Posted on Jul 17, 2022

Can you see (and explain) the issue with the following (slightly contrived) code?

package main

import (
	"fmt"
	"sync"
)

type Example struct {
	m sync.RWMutex
	a int
}

func (e *Example) ReadA() int {
	defer e.m.RUnlock()
	e.m.RLock()
	return e.a
}

func (e *Example) WorkWithA() int {
	defer e.m.RUnlock()
	e.m.RLock()

	val := e.ReadA()
	val += 1
	return val
}

func (e *Example) UpdateA(newA int) {
	defer e.m.Unlock()
	e.m.Lock()
	e.a = newA
}

func main() {
	ex := &Example{}
	ex.UpdateA(1)
	fmt.Println(ex.ReadA())
}

Runnable playground

Nothing right? At least that’s what I thought. It seems to run without issues.

But if you add locks it probably means you want to run things concurrently, e.g. one go routine calling WorkWithA() and another one calling UpdateA(). And that should work fine, because things are properly locked.

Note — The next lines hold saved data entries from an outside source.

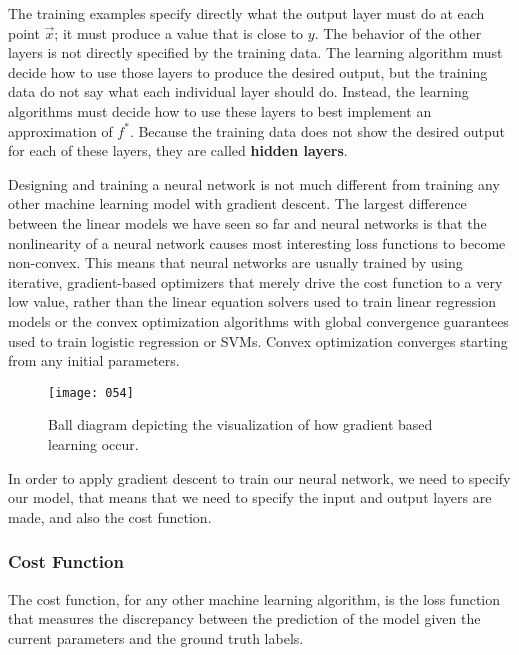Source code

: The training examples specify directly what the output layer must do at each point \(\vec{x}\); it must produce a value that is close to \(y\). The behavior of the other layers is not directly specified by the training data. The learning algorithm must decide how to use those layers to produce the desired output, but the training data do not say what each individual layer should do. Instead, the learning algorithms must decide how to use these layers to best implement an approximation of \(f^*\). Because the training data does not show the desired output for each of these layers, they are called \textbf{hidden layers}.

Designing and training a neural network is not much different from training any other machine learning model with gradient descent. The largest diﬀerence between the linear models we have seen so far and neural networks is that the nonlinearity of a neural network causes most interesting loss functions to become non-convex. This means that neural networks are usually trained by using iterative, gradient-based optimizers that merely drive the cost function to a very low value, rather than the linear equation solvers used to train linear regression models or the convex optimization algorithms with global convergence guarantees used to train logistic regression or SVMs. Convex optimization converges starting from any initial parameters.

\begin{figure}[t!]
    \centering
    \texttt{[image: 054]}
    \caption{Ball diagram depicting the visualization of how gradient based learning occur.}
\end{figure}

In order to apply gradient descent to train our neural network, we need to specify our model, that means that we need to specify the input and output layers are made, and also the cost function.

\subsubsection{Cost Function}
The cost function, for any other machine learning algorithm, is the loss function that measures the discrepancy between the prediction of the model given the current parameters and the ground truth labels.

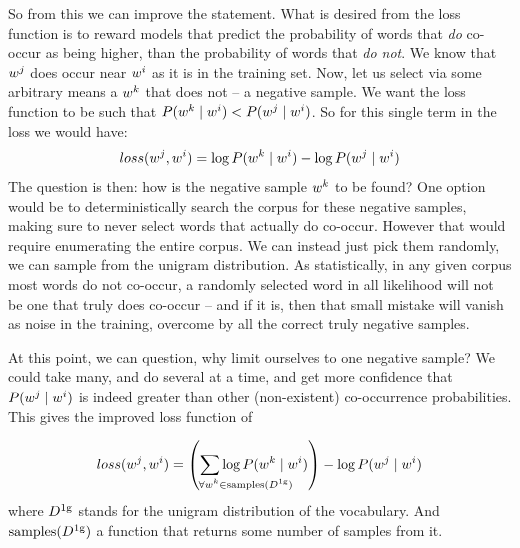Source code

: \documentclass[parskip]{komatufte}
\begin{document}
So from this we can improve the statement.
What is desired from the loss function is to reward models that predict  the probability of words that \emph{do} co-occur as being higher, than the probability of words that \emph{do not}.
We know that $\n w_j$ does occur near $\n w_i$ as it is in the training set.
Now, let us select via some arbitrary means a $\n w_k$ that does not -- a negative sample.
We want the loss function to be such that $P(\n w_k\mid \n w_i) < P(\n w_j\mid \n w_i)$.
So for this single term in the loss we would have:
\begin{equation}
loss(\n w_j,\n w_i) =  \log P(\n w_k\mid \n w_i) - \log P(\n w_j\mid \n w_i)
\end{equation}
%
%
%
The question is then: how is the negative sample $\n w_k$ to be found?
One option would be to deterministically search the corpus for these negative samples, making sure to never select words that actually do co-occur.
However that would require enumerating the entire corpus.
We can instead just pick them randomly, we can sample from the unigram distribution.
As statistically, in any given corpus most words do not co-occur, 
a randomly selected word in all likelihood will not be one that truly does co-occur
-- and if it is, then that small mistake will vanish as noise in the training,
overcome by all the correct truly negative samples.


At this point, we can question, why limit ourselves to one negative sample?
We could take many, and do several at a time,
and get more confidence that $P(\n w_j\mid \n w_i)$ is indeed greater than other (non-existent) co-occurrence probabilities.
This gives the improved loss function of 

\begin{equation}
loss(\n w_j,\n w_i) = 
\left(\sum_{\mathrlap{\!\!\!\!\!\!\forall \n w_k \in \mathrm{samples}(\d D_{1g})}}
\log P(\n w_k\mid \n w_i) \right)
- \log P(\n w_j\mid \n w_i)
\label{equ:samplesloss}
\end{equation}
where $\d D_{1g}$ stands for the unigram distribution of the vocabulary.
And $\mathrm{samples}(\d D_{1g})$ a function that returns some number of samples from it.
\end{document}
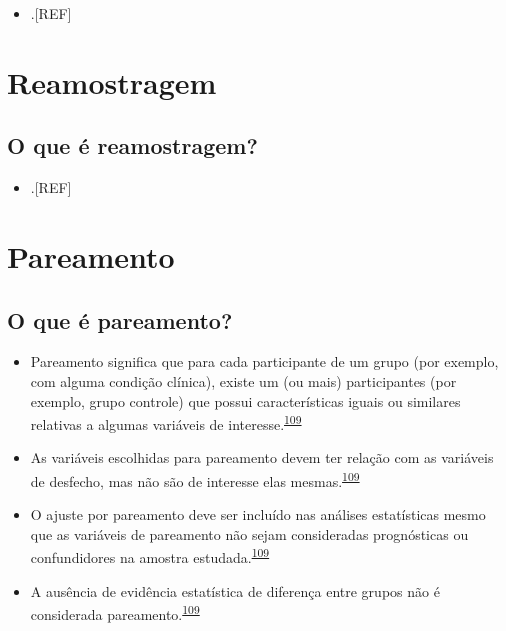 \documentclass[
]{book}
\providecommand{\tightlist}{%
  \setlength{\itemsep}{0pt}\setlength{\parskip}{0pt}}
\begin{document}
\begin{itemize}
\tightlist
\item
  .{[}REF{]}
\end{itemize}

\hypertarget{reamostragem}{%
\section{Reamostragem}\label{reamostragem}}

\hypertarget{o-que-uxe9-reamostragem}{%
\subsection{O que é reamostragem?}\label{o-que-uxe9-reamostragem}}

\begin{itemize}
\tightlist
\item
  .{[}REF{]}
\end{itemize}

\hypertarget{pareamento}{%
\section{Pareamento}\label{pareamento}}

\hypertarget{o-que-uxe9-pareamento}{%
\subsection{O que é pareamento?}\label{o-que-uxe9-pareamento}}

\begin{itemize}
\item
  Pareamento significa que para cada participante de um grupo (por exemplo, com alguma condição clínica), existe um (ou mais) participantes (por exemplo, grupo controle) que possui características iguais ou similares relativas a algumas variáveis de interesse.\textsuperscript{\protect\hyperlink{ref-Bland1994}{109}}
\item
  As variáveis escolhidas para pareamento devem ter relação com as variáveis de desfecho, mas não são de interesse elas mesmas.\textsuperscript{\protect\hyperlink{ref-Bland1994}{109}}
\item
  O ajuste por pareamento deve ser incluído nas análises estatísticas mesmo que as variáveis de pareamento não sejam consideradas prognósticas ou confundidores na amostra estudada.\textsuperscript{\protect\hyperlink{ref-Bland1994}{109}}
\item
  A ausência de evidência estatística de diferença entre grupos não é considerada pareamento.\textsuperscript{\protect\hyperlink{ref-Bland1994}{109}}
\end{itemize}
\end{document}

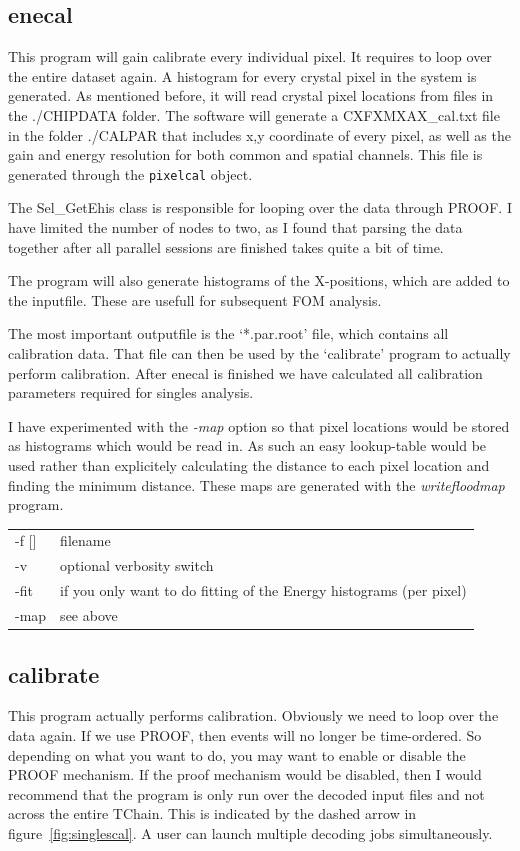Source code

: \documentclass[12pt]{article}
\begin{document}
\subsection{enecal}
This program will gain calibrate every individual pixel. It requires to loop over the entire dataset again. A histogram for every crystal pixel in the system is generated. As mentioned before, it will read crystal pixel locations from files in the ./CHIPDATA folder. The software will generate a  CXFXMXAX\_cal.txt file in the folder ./CALPAR that includes x,y coordinate of every pixel, as well as the gain and energy resolution for both common and spatial channels. This file is generated through the {\tt pixelcal} object. 

The Sel\_GetEhis class is responsible for looping over the data through PROOF. I have limited the number of nodes to two, as I found that parsing the data together after all parallel sessions are finished takes quite a bit of time. 

The program will also generate histograms of the X-positions, which are added to the inputfile. These are usefull for subsequent FOM analysis. 

The most important outputfile is the `*.par.root' file, which contains all calibration data. That file can then be used by the `calibrate' program to actually perform calibration. After enecal is finished we have calculated all calibration parameters required for singles analysis.

I have experimented with the {\em -map} option so that pixel locations would be stored as histograms which would be read in. As such an easy lookup-table would be used rather than explicitely calculating the distance to each pixel location and finding the minimum distance. These maps are generated with the {\em writefloodmap} program.

\begin{tabular}{ll}
-f []& filename\\
-v & optional verbosity switch\\
-fit & if you only want to do fitting of the Energy histograms (per pixel)\\
-map & see above\\
\end{tabular}

\subsection{calibrate}
This program actually performs calibration. Obviously we need to loop over the data again. If we use PROOF, then events will no longer be time-ordered. So depending on what you want to do, you may want to enable or disable the PROOF mechanism. If the proof mechanism would be disabled, then I would recommend that the program is only run over the decoded input files and not across the entire TChain. This is indicated by the dashed arrow in figure~\ref{fig:singlescal}. A user can launch multiple decoding jobs simultaneously. 
\end{document}
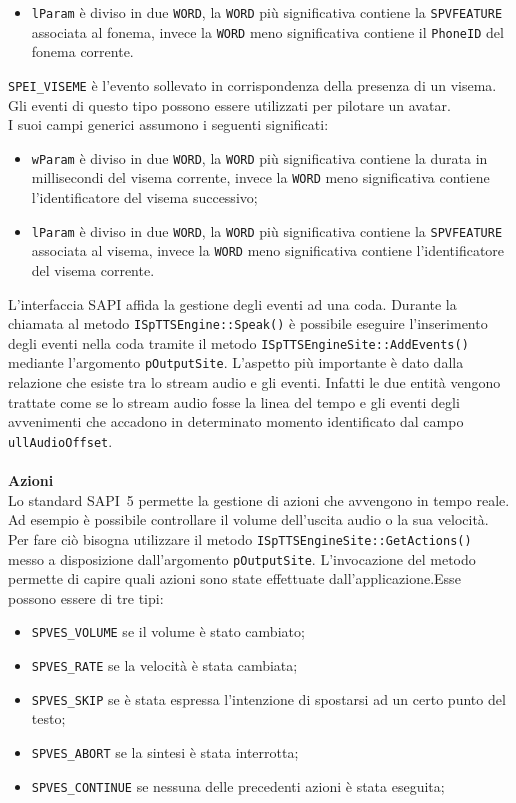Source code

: \begin{description}
\begin{itemize}
		\item \texttt{lParam} è diviso in due \texttt{WORD}, la \texttt{WORD} più significativa contiene la \texttt{SPVFEATURE} associata al fonema, invece la \texttt{WORD} meno significativa contiene il \texttt{PhoneID} del fonema corrente.
	\end{itemize}
	\item [] \texttt{SPEI\_VISEME} è l'evento sollevato in corrispondenza della presenza di un visema. Gli eventi di questo tipo possono essere utilizzati per pilotare un avatar.\\
	I suoi campi generici assumono i seguenti significati:
	\begin{itemize}
		\item \texttt{wParam} è diviso in due \texttt{WORD}, la \texttt{WORD} più significativa contiene la durata in millisecondi del visema corrente, invece la \texttt{WORD} meno significativa contiene l'identificatore del visema successivo;
		\item \texttt{lParam} è diviso in due \texttt{WORD}, la \texttt{WORD} più significativa contiene la \texttt{SPVFEATURE} associata al visema, invece la \texttt{WORD} meno significativa contiene l'identificatore del visema corrente.
	\end{itemize}
\end{description}
L'interfaccia SAPI affida la gestione degli eventi ad una coda. Durante la chiamata al metodo \texttt{ISpTTSEngine::Speak()} è possibile eseguire l'inserimento degli eventi nella coda tramite il metodo \texttt{ISpTTSEngineSite::AddEvents()} mediante l'argomento \texttt{pOutputSite}.
L'aspetto più importante è dato dalla relazione che esiste tra lo stream audio e gli eventi. Infatti le due entità vengono trattate come se lo stream audio fosse la linea del tempo e gli eventi degli avvenimenti che accadono in determinato momento identificato dal campo \texttt{ullAudioOffset}.
\\\\
\textbf{Azioni}\\
Lo standard SAPI~5 permette la gestione di azioni che avvengono in tempo reale. Ad esempio è possibile controllare il volume dell'uscita audio o la sua velocità.
Per fare ciò bisogna utilizzare il metodo \texttt{ISpTTSEngineSite::GetActions()} messo a disposizione dall'argomento \texttt{pOutputSite}.
L'invocazione del metodo permette di capire quali azioni sono state effettuate dall'applicazione.Esse possono essere di tre tipi:
\begin{itemize}
	\item \texttt{SPVES\_VOLUME} se il volume è stato cambiato;
	\item \texttt{SPVES\_RATE} se la velocità è stata cambiata;
	\item \texttt{SPVES\_SKIP} se è stata espressa l'intenzione di spostarsi ad un certo punto del testo;
	\item \texttt{SPVES\_ABORT} se la sintesi è stata interrotta;
	\item \texttt{SPVES\_CONTINUE} se nessuna delle precedenti azioni è stata eseguita;
\end{itemize}
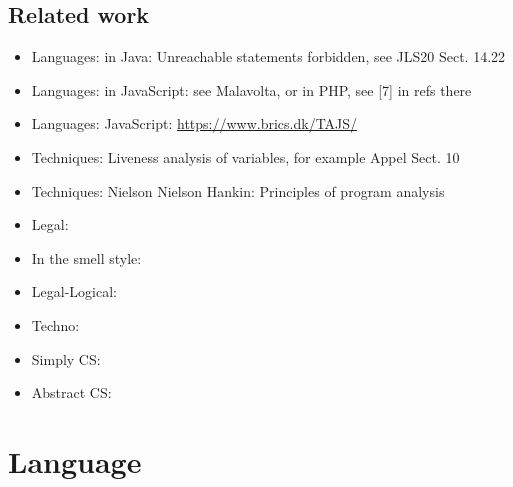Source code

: \documentclass{IOS-Book-Article}
\begin{document}
\subsection{Related work}
\begin{itemize}
\item Languages: in Java: Unreachable statements forbidden, see JLS20 Sect. 14.22
\item Languages: in JavaScript: see Malavolta, or in PHP, see [7] in refs there
\item Languages: JavaScript: \url{https://www.brics.dk/TAJS/}
\item Techniques: Liveness analysis of variables, for example Appel Sect. 10
\item Techniques: Nielson Nielson Hankin: Principles of program analysis
\item Legal: \cite{coupette_hartung_etal_law_smells_2022}
\item In the smell style: \cite{romano_etal_2020}
\item Legal-Logical: \cite{fungwacharakorn_tsushima_satoh_legal_debugging_2021, fungwacharakorn_satoh_legal_rule_revision_debugging_2022}
\item Techno: \cite{scott_marcus_structured_legislation_2015}
\item Simply CS: \cite{neubauer_etal_accurate_dead_code_detection_2016}
\item Abstract CS: \cite{benton_relational_corr_proofs_static_analyses_2004}
\end{itemize}

\section{Language}\label{sec:language}







\end{document}
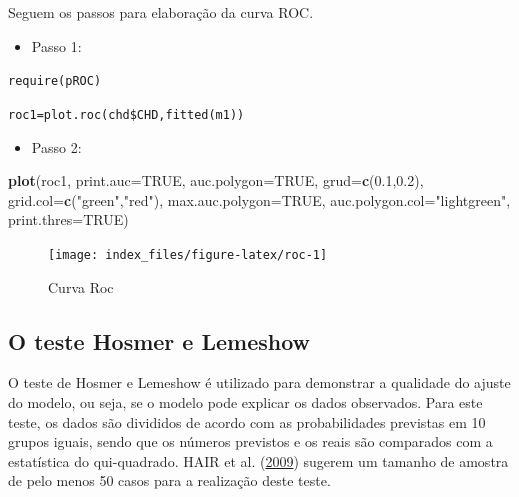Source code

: \documentclass[12pt,brazil,oneside]{book}
\newenvironment{Shaded}{\begin{snugshade}}{\end{snugshade}}
\newcommand{\DataTypeTok}[1]{\textcolor[rgb]{0.13,0.29,0.53}{#1}}
\newcommand{\FloatTok}[1]{\textcolor[rgb]{0.00,0.00,0.81}{#1}}
\newcommand{\KeywordTok}[1]{\textcolor[rgb]{0.13,0.29,0.53}{\textbf{#1}}}
\newcommand{\NormalTok}[1]{#1}
\newcommand{\OtherTok}[1]{\textcolor[rgb]{0.56,0.35,0.01}{#1}}
\newcommand{\StringTok}[1]{\textcolor[rgb]{0.31,0.60,0.02}{#1}}
\providecommand{\tightlist}{%
  \setlength{\itemsep}{0pt}\setlength{\parskip}{0pt}}
\begin{document}
Seguem os passos para elaboração da curva ROC.

\begin{itemize}
\tightlist
\item
  Passo 1:
\end{itemize}

\texttt{require(pROC)}

\texttt{roc1=plot.roc(chd\$CHD,fitted(m1))}

\begin{itemize}
\tightlist
\item
  Passo 2:
\end{itemize}

\begin{Shaded}
\begin{Highlighting}[]
\KeywordTok{plot}\NormalTok{(roc1,}
     \DataTypeTok{print.auc=}\OtherTok{TRUE}\NormalTok{, }
     \DataTypeTok{auc.polygon=}\OtherTok{TRUE}\NormalTok{, }
     \DataTypeTok{grud=}\KeywordTok{c}\NormalTok{(}\FloatTok{0.1}\NormalTok{,}\FloatTok{0.2}\NormalTok{),}
     \DataTypeTok{grid.col=}\KeywordTok{c}\NormalTok{(}\StringTok{"green"}\NormalTok{,}\StringTok{"red"}\NormalTok{), }
     \DataTypeTok{max.auc.polygon=}\OtherTok{TRUE}\NormalTok{, }
     \DataTypeTok{auc.polygon.col=}\StringTok{"lightgreen"}\NormalTok{, }
     \DataTypeTok{print.thres=}\OtherTok{TRUE}\NormalTok{)}
\end{Highlighting}
\end{Shaded}

\begin{figure}[H]

{\centering \texttt{[image: index\_files/figure-latex/roc-1]} 

}

\caption{Curva Roc}\label{fig:roc}
\end{figure}

\hypertarget{o-teste-hosmer-e-lemeshow}{%
\subsection{O teste Hosmer e Lemeshow}\label{o-teste-hosmer-e-lemeshow}}

O teste de Hosmer e Lemeshow é utilizado para demonstrar a qualidade do
ajuste do modelo, ou seja, se o modelo pode explicar os dados
observados. Para este teste, os dados são divididos de acordo com as
probabilidades previstas em 10 grupos iguais, sendo que os números
previstos e os reais são comparados com a estatística do qui-quadrado.
HAIR et al. (\protect\hyperlink{ref-Hair2009}{2009}) sugerem um tamanho
de amostra de pelo menos 50 casos para a realização deste teste.
\end{document}
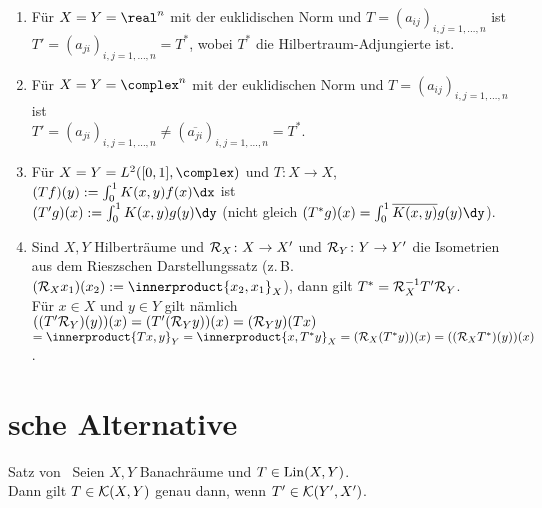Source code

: \begin{Bsp}
    \begin{enumerate}[label=\emph{(\alph*)}]
        \item
        Für $X = Y = \real^n$ mit der euklidischen Norm und
        $T = (a_{ij})_{i,j=1,\dotsc,n}$ ist\\
        $T' = (a_{ji})_{i,j=1,\dotsc,n} = T^\ast$,
        wobei $T^\ast$ die Hilbertraum-Adjungierte ist.

        \item
        Für $X = Y = \complex^n$ mit der euklidischen Norm und
        $T = (a_{ij})_{i,j=1,\dotsc,n}$ ist\\
        $T' = (a_{ji})_{i,j=1,\dotsc,n} \not= (\overline{a_{ji}})_{i,j=1,\dotsc,n} = T^\ast$.

        \item
        Für $X = Y = L^2([0,1], \complex)$ und
        $T\colon X \rightarrow X$,
        $(Tf)(y) := \int_0^1 K(x, y)f(x)\dx$ ist\\
        $(T'g)(x) := \int_0^1 K(x, y)g(y)\dy$
        (nicht gleich
        $(T^\ast g)(x) = \int_0^1 \overline{K(x, y)} g(y) \dy$).

        \item
        Sind $X, Y$ Hilberträume und $\mathcal{R}_X\colon X \rightarrow X'$ und
        $\mathcal{R}_Y\colon Y \rightarrow Y'$ die Isometrien aus dem Rieszschen Darstellungssatz
        (z.\,B. $(\R_X x_1)(x_2) := \innerproduct{x_2, x_1}_X$),
        dann gilt $T^\ast = \mathcal{R}_X^{-1} T' \mathcal{R}_Y$.\\
        Für $x \in X$ und $y \in Y$ gilt nämlich
        $((T' \mathcal{R}_Y)(y))(x)
        = (T'(\mathcal{R}_Y y))(x)
        = (\mathcal{R}_Y y)(Tx)$\\
        $= \innerproduct{Tx, y}_Y
        = \innerproduct{x, T^\ast y}_X
        = (\R_X (T^\ast y))(x)
        = ((\R_X T^\ast)(y))(x)$.
    \end{enumerate}
\end{Bsp}

\pagebreak

\section{%
    sche Alternative%
}

\begin{Satz}{Satz von \scshape\,\!}
    Seien $X, Y$ Banachräume und $T \in \operatorname{Lin}(X, Y)$.\\
    Dann gilt $T \in \mathcal{K}(X, Y)$ genau dann, wenn $T' \in \mathcal{K}(Y', X')$.
\end{Satz}

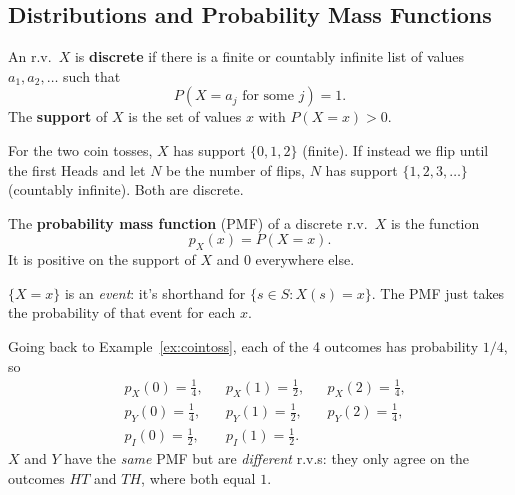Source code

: \bigskip

\subsection{Distributions and Probability Mass Functions}

\bigskip

\begin{definition}\label{def:discrete}
An r.v.\ $X$ is \textbf{discrete} if there is a finite or countably infinite list of values $a_1, a_2, \dots$ such that
\medskip
\[
P(X = a_j \text{ for some } j) = 1.
\]
\medskip
The \textbf{support} of $X$ is the set of values $x$ with $P(X = x) > 0$.
\end{definition}

\bigskip

\begin{example}[Supports]
For the two coin tosses, $X$ has support $\{0, 1, 2\}$ (finite). If instead we flip until the first Heads and let $N$ be the number of flips, $N$ has support $\{1, 2, 3, \dots\}$ (countably infinite). Both are discrete.
\end{example}

\bigskip

\begin{definition}\label{def:pmf}
The \textbf{probability mass function} (PMF) of a discrete r.v.\ $X$ is the function
\medskip
\[
p_X(x) = P(X = x).
\]
\medskip
It is positive on the support of $X$ and $0$ everywhere else.
\end{definition}

\bigskip

\begin{remark}
$\{X = x\}$ is an \emph{event}: it's shorthand for $\{s \in S : X(s) = x\}$. The PMF just takes the probability of that event for each $x$.
\end{remark}

\bigskip

\begin{example}\label{ex:coinpmf}
Going back to Example~\ref{ex:cointoss}, each of the 4 outcomes has probability $1/4$, so
\medskip
\begin{align*}
&p_X(0) = \tfrac{1}{4}, && p_X(1) = \tfrac{1}{2}, && p_X(2) = \tfrac{1}{4}, \\[0.6em]
&p_Y(0) = \tfrac{1}{4}, && p_Y(1) = \tfrac{1}{2}, && p_Y(2) = \tfrac{1}{4}, \\[0.6em]
&p_I(0) = \tfrac{1}{2}, && p_I(1) = \tfrac{1}{2}.
\end{align*}
\medskip
$X$ and $Y$ have the \emph{same} PMF but are \emph{different} r.v.s: they only agree on the outcomes $HT$ and $TH$, where both equal $1$.
\end{example}

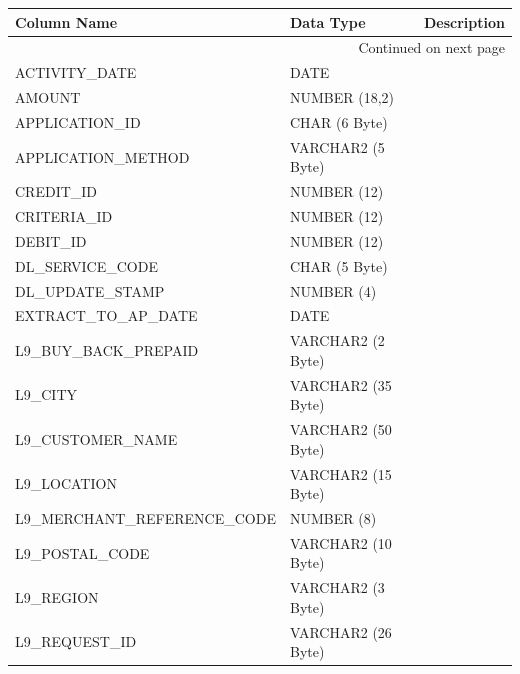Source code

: \documentclass[12pt,twoside]{article}
\begin{document}
\scriptsize
\begin{longtable}{lll}

\hline
 \textbf{Column Name}           &  \textbf{Data Type}  &  \textbf{Description} \\
\hline
\endhead
\hline\multicolumn{3}{r}{Continued on next page}\
\endfoot
\endlastfoot
 ACCOUNT\_ID                    &  NUMBER (12)         &                        \\
 ACTIVITY\_DATE                 &  DATE                &                        \\
 AMOUNT                         &  NUMBER (18,2)       &                        \\
 APPLICATION\_ID                &  CHAR (6 Byte)       &                        \\
 APPLICATION\_METHOD            &  VARCHAR2 (5 Byte)   &                        \\
 CREDIT\_ID                     &  NUMBER (12)         &                        \\
 CRITERIA\_ID                   &  NUMBER (12)         &                        \\
 DEBIT\_ID                      &  NUMBER (12)         &                        \\
 DL\_SERVICE\_CODE              &  CHAR (5 Byte)       &                        \\
 DL\_UPDATE\_STAMP              &  NUMBER (4)          &                        \\
 EXTRACT\_TO\_AP\_DATE          &  DATE                &                        \\
 L9\_BUY\_BACK\_PREPAID         &  VARCHAR2 (2 Byte)   &                        \\
 L9\_CITY                       &  VARCHAR2 (35 Byte)  &                        \\
 L9\_CUSTOMER\_NAME             &  VARCHAR2 (50 Byte)  &                        \\
 L9\_LOCATION                   &  VARCHAR2 (15 Byte)  &                        \\
 L9\_MERCHANT\_REFERENCE\_CODE  &  NUMBER (8)          &                        \\
 L9\_POSTAL\_CODE               &  VARCHAR2 (10 Byte)  &                        \\
 L9\_REGION                     &  VARCHAR2 (3 Byte)   &                        \\
 L9\_REQUEST\_ID                &  VARCHAR2 (26 Byte)  &                        \\

\end{longtable}
\end{document}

But boiled down to the following code, it does not seem to run that well.

package main

import (
	"fmt"
	"sync"
	"time"
)

func main() {
	var m sync.RWMutex

	// First RLock(), the one in WorkWithA()
	m.RLock()

	// An async routine that has to get a proper write lock first
	go func() {
		defer m.Unlock()
		m.Lock()
		// call e.UpdateA(..)
	}()
	// give routine time to start/run
	time.Sleep(time.Second * 2)

	// Get the second lock, the one in ReadA()
	m.RLock()
	// ReadA() returns its valie
	m.RUnlock()

	// WorkWithA() would do its thing with the returned value and RUnlock() when done

	m.RUnlock()
	fmt.Println("Done")
}
Runnable playground

This simulates a possible locking order with an async task attempting to do a write (with associated Lock()) while WorkWithA() is active.

The order of locks is

  • RLock() (first one in WorkWithA())
  • Lock() (through a concurrent UpdateA()) which would block/wait because there’s an active RLock()
  • Rlock() (in Read()) but that shouldn’t block because we already have an RLock(), and the Lock() has to wait
  • Release both RLock()s, when ReadA() completes and then when WorkWithA() completes

You would assume the Lock() will block until both RLock()s have been released and it does, but it will also make the second RLock() block!

fatal error: all goroutines are asleep - deadlock!

The latter case was totally unexpected to me. I thought acquiring two RLocks() in succession would be fine, but if a Lock() is attempted in between the calls, it will make the second RLock() block because the Lock() will be the next in line to acquire the lock, once the first RLock() completes, which will never happen in this case (or any case)

Learnings

Doing two RLock()s in succession, e.g. by calling a function that RLock()s after the first RLock() can block if an async routine attempts A Lock() in between.